*** Input for this task ***

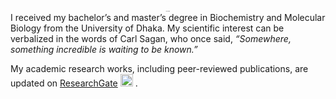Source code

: <h3 style="font-size:1px"> <b> <i> <p align="center"> Peek–A–Boo!  </p> </b> </i> </h3> 
I received my bachelor’s and master’s degree in Biochemistry and Molecular Biology from the University of Dhaka. My scientific interest can be verbalized in the words of Carl Sagan, who once said, <i>“Somewhere, something incredible is waiting to be known.”</i> <br> 

My academic research works, including peer-reviewed publications, are updated on [ResearchGate](https://www.researchgate.net/profile/Depro-Das) [<img src="https://upload.wikimedia.org/wikipedia/commons/0/06/ORCID_iD.svg" alt="alt_text" width="20px">](https://orcid.org/0000-0003-0969-0071) .
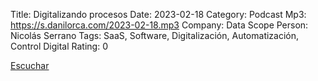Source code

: Title: Digitalizando procesos
Date: 2023-02-18
Category: Podcast
Mp3: https://s.danilorca.com/2023-02-18.mp3
Company: Data Scope
Person: Nicolás Serrano
Tags: SaaS, Software, Digitalización, Automatización, Control Digital
Rating: 0


<a href="https://s.danilorca.com/2023-02-18.mp3" type="audio/mpeg">
Escuchar
</a>
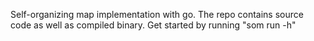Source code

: Self-organizing map implementation with go. The repo contains source code as well as compiled binary. Get started by running "som run -h"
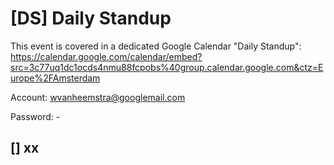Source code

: # [DS] Daily Standup

This event is covered in a dedicated Google Calendar "Daily Standup": https://calendar.google.com/calendar/embed?src=3c77uq1dc1ocds4nmu88fcpobs%40group.calendar.google.com&ctz=Europe%2FAmsterdam

Account: wvanheemstra@googlemail.com

Password: -

## [] xx
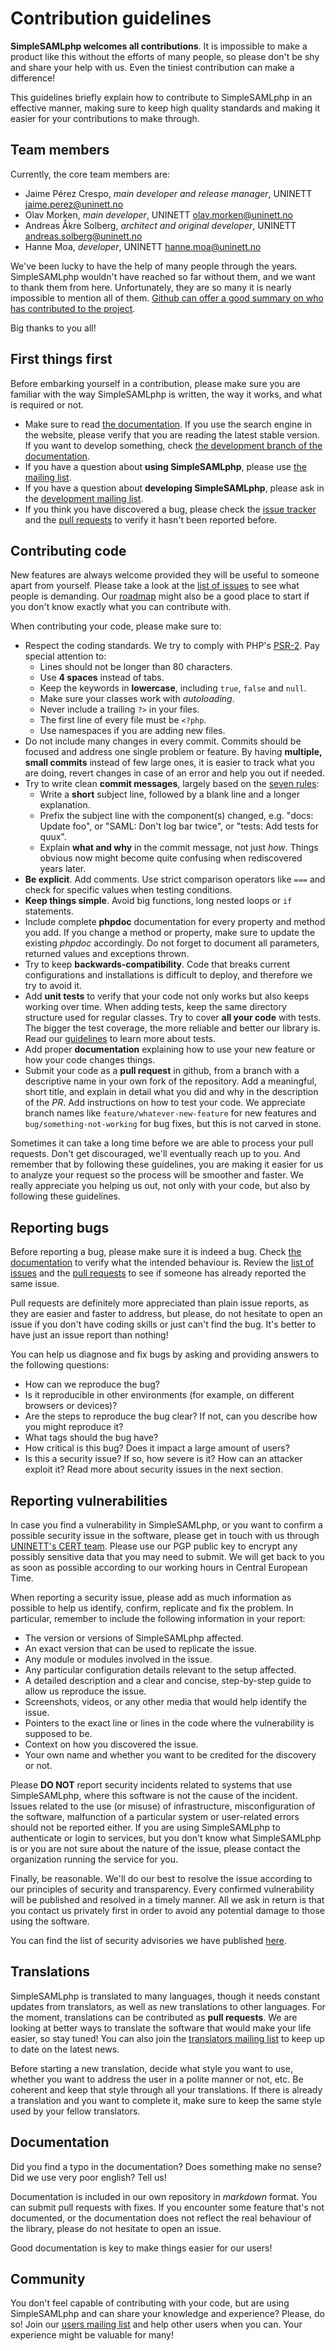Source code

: # Contribution guidelines
**SimpleSAMLphp welcomes all contributions**. It is impossible to make a product like this without the efforts of many people, so please don't be shy and share your help with us. Even the tiniest contribution can make a difference!

This guidelines briefly explain how to contribute to SimpleSAMLphp in an effective manner, making sure to keep high quality standards and making it easier for your contributions to make through.

<!-- {{TOC}} -->

## Team members
Currently, the core team members are:

* Jaime Pérez Crespo, *main developer and release manager*, UNINETT <jaime.perez@uninett.no>
* Olav Morken, *main developer*, UNINETT <olav.morken@uninett.no>
* Andreas Åkre Solberg, *architect and original developer*, UNINETT <andreas.solberg@uninett.no>
* Hanne Moa, *developer*, UNINETT <hanne.moa@uninett.no>

We've been lucky to have the help of many people through the years. SimpleSAMLphp wouldn't have reached so far without them, and we want to thank them from here. Unfortunately, they are so many it is nearly impossible to mention all of them. [Github can offer a good summary on who has contributed to the project](https://github.com/simplesamlphp/simplesamlphp/graphs/contributors?from=2007-09-09&to=2015-09-06&type=c).

Big thanks to you all!

## First things first
Before embarking yourself in a contribution, please make sure you are familiar with the way SimpleSAMLphp is written, the way it works, and what is required or not.

* Make sure to read [the documentation](https://simplesamlphp.org/docs/stable/). If you use the search engine in the website, please verify that you are reading the latest stable version. If you want to develop something, check [the development branch of the documentation](https://simplesamlphp.org/docs/development/).
* If you have a question about **using SimpleSAMLphp**, please use [the mailing list](http://groups.google.com/group/simplesamlphp).
* If you have a question about **developing SimpleSAMLphp**, please ask in the [development mailing list](http://groups.google.com/group/simplesamlphp-dev).
* If you think you have discovered a bug, please check the [issue tracker](https://github.com/simplesamlphp/simplesamlphp/issues) and the [pull requests](https://github.com/simplesamlphp/simplesamlphp/pulls) to verify it hasn't been reported before.

## Contributing code
New features are always welcome provided they will be useful to someone apart from yourself. Please take a look at the [list of issues](https://github.com/simplesamlphp/simplesamlphp/issues) to see what people is demanding. Our [roadmap](https://simplesamlphp.org/releaseplan) might also be a good place to start if you don't know exactly what you can contribute with.

When contributing your code, please make sure to:

* Respect the coding standards. We try to comply with PHP's [PSR-2](http://www.php-fig.org/psr/psr-2/). Pay special attention to:
    * Lines should not be longer than 80 characters.
    * Use **4 spaces** instead of tabs.
    * Keep the keywords in **lowercase**, including `true`, `false` and `null`.
    * Make sure your classes work with *autoloading*.
    * Never include a trailing `?>` in your files.
    * The first line of every file must be `<?php`.
    * Use namespaces if you are adding new files.
* Do not include many changes in every commit. Commits should be focused and address one single problem or feature. By having **multiple, small commits** instead of few large ones, it is easier to track what you are doing, revert changes in case of an error and help you out if needed.
* Try to write clean **commit messages**, largely based on the [seven rules](http://chris.beams.io/posts/git-commit/):
    * Write a **short** subject line, followed by a blank line and a longer explanation.
    * Prefix the subject line with the component(s) changed, e.g. "docs: Update foo", or "SAML: Don't log bar twice", or "tests: Add tests for quux".
    * Explain **what and why** in the commit message, not just _how_. Things obvious now might become quite confusing when rediscovered years later.
* **Be explicit**. Add comments. Use strict comparison operators like `===` and check for specific values when testing conditions.
* **Keep things simple**. Avoid big functions, long nested loops or `if` statements.
* Include complete **phpdoc** documentation for every property and method you add. If you change a method or property, make sure to update the existing *phpdoc* accordingly. Do not forget to document all parameters, returned values and exceptions thrown.
* Try to keep **backwards-compatibility**. Code that breaks current configurations and installations is difficult to deploy, and therefore we try to avoid it.
* Add **unit tests** to verify that your code not only works but also keeps working over time. When adding tests, keep the same directory structure used for regular classes. Try to cover **all your code** with tests. The bigger the test coverage, the more reliable and better our library is. Read our [guidelines](TESTING.md) to learn more about tests.
* Add proper **documentation** explaining how to use your new feature or how your code changes things.
* Submit your code as a **pull request** in github, from a branch with a descriptive name in your own fork of the repository. Add a meaningful, short title, and explain in detail what you did and why in the description of the *PR*.  Add instructions on how to test your code. We appreciate branch names like `feature/whatever-new-feature` for new features and `bug/something-not-working` for bug fixes, but this is not carved in stone.

Sometimes it can take a long time before we are able to process your pull requests. Don't get discouraged, we'll eventually reach up to you. And remember that by following these guidelines, you are making it easier for us to analyze your request so the process will be smoother and faster. We really appreciate you helping us out, not only with your code, but also by following these guidelines.

## Reporting bugs
Before reporting a bug, please make sure it is indeed a bug. Check [the documentation](https://simplesamlphp.org/docs/stable/) to verify what the intended behaviour is. Review the [list of issues](https://github.com/simplesamlphp/simplesamlphp/issues) and the [pull requests](https://github.com/simplesamlphp/simplesamlphp/pulls) to see if someone has already reported the same issue.

Pull requests are definitely more appreciated than plain issue reports, as they are easier and faster to address, but please, do not hesitate to open an issue if you don't have coding skills or just can't find the bug. It's better to have just an issue report than nothing!

You can help us diagnose and fix bugs by asking and providing answers to the following questions:

* How can we reproduce the bug?
* Is it reproducible in other environments (for example, on different browsers or devices)?
* Are the steps to reproduce the bug clear? If not, can you describe how you might reproduce it?
* What tags should the bug have?
* How critical is this bug? Does it impact a large amount of users?
* Is this a security issue? If so, how severe is it? How can an attacker exploit it? Read more about security issues in the next section.

## Reporting vulnerabilities
In case you find a vulnerability in SimpleSAMLphp, or you want to confirm a possible security issue in the software, please get in touch with us through [UNINETT's CERT team](https://www.uninett.no/cert). Please use our PGP public key to encrypt any possibly sensitive data that you may need to submit. We will get back to you as soon as possible according to our working hours in Central European Time.

When reporting a security issue, please add as much information as possible to help us identify, confirm, replicate and fix the problem. In particular, remember to include the following information in your report:

* The version or versions of SimpleSAMLphp affected.
* An exact version that can be used to replicate the issue.
* Any module or modules involved in the issue.
* Any particular configuration details relevant to the setup affected.
* A detailed description and a clear and concise, step-by-step guide to allow us reproduce the issue.
* Screenshots, videos, or any other media that would help identify the issue.
* Pointers to the exact line or lines in the code where the vulnerability is supposed to be.
* Context on how you discovered the issue.
* Your own name and whether you want to be credited for the discovery or not.

Please **DO NOT** report security incidents related to systems that use SimpleSAMLphp, where this software is not the cause of the incident. Issues related to the use (or misuse) of infrastructure, misconfiguration of the software, malfunction of a particular system or user-related errors should not be reported either. If you are using SimpleSAMLphp to authenticate or login to services, but you don't know what SimpleSAMLphp is or you are not sure about the nature of the issue, please contact the organization running the service for you.

Finally, be reasonable. We'll do our best to resolve the issue according to our principles of security and transparency. Every confirmed vulnerability will be published and resolved in a timely manner. All we ask in return is that you contact us privately first in order to avoid any potential damage to those using the software.

You can find the list of security advisories we have published [here](https://simplesamlphp.org/security).

## Translations
SimpleSAMLphp is translated to many languages, though it needs constant updates from translators, as well as new translations to other languages. For the moment, translations can be contributed as **pull requests**. We are looking at better ways to translate the software that would make your life easier, so stay tuned! You can also join the [translators mailing list](http://groups.google.com/group/simplesamlphp-translation) to keep up to date on the latest news.

Before starting a new translation, decide what style you want to use, whether you want to address the user in a polite manner or not, etc. Be coherent and keep that style through all your translations. If there is already a translation and you want to complete it, make sure to keep the same style used by your fellow translators.  
## Documentation
Did you find a typo in the documentation? Does something make no sense? Did we use very poor english? Tell us!

Documentation is included in our own repository in *markdown* format. You can submit pull requests with fixes. If you encounter some feature that's not documented, or the documentation does not reflect the real behaviour of the library, please do not hesitate to open an issue.

Good documentation is key to make things easier for our users!

## Community
You don't feel capable of contributing with your code, but are using SimpleSAMLphp and can share your knowledge and experience? Please, do so! Join our [users mailing list](http://groups.google.com/group/simplesamlphp) and help other users when you can. Your experience might be valuable for many!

*** End of Input for this task ***

## Action item
Output the data above exactly, beginning at its first line and ending with the line that holds "I received my". Leave out the pictures and add nothing.

## Solution for this task
Source code

: <h3 style="font-size:1px"> <b> <i> <p align="center"> Peek–A–Boo!  </p> </b> </i> </h3> 
I received my bachelor’s and master’s degree in Biochemistry and Molecular Biology from the University of Dhaka. My scientific interest can be verbalized in the words of Carl Sagan, who once said, <i>“Somewhere, something incredible is waiting to be known.”</i> <br> 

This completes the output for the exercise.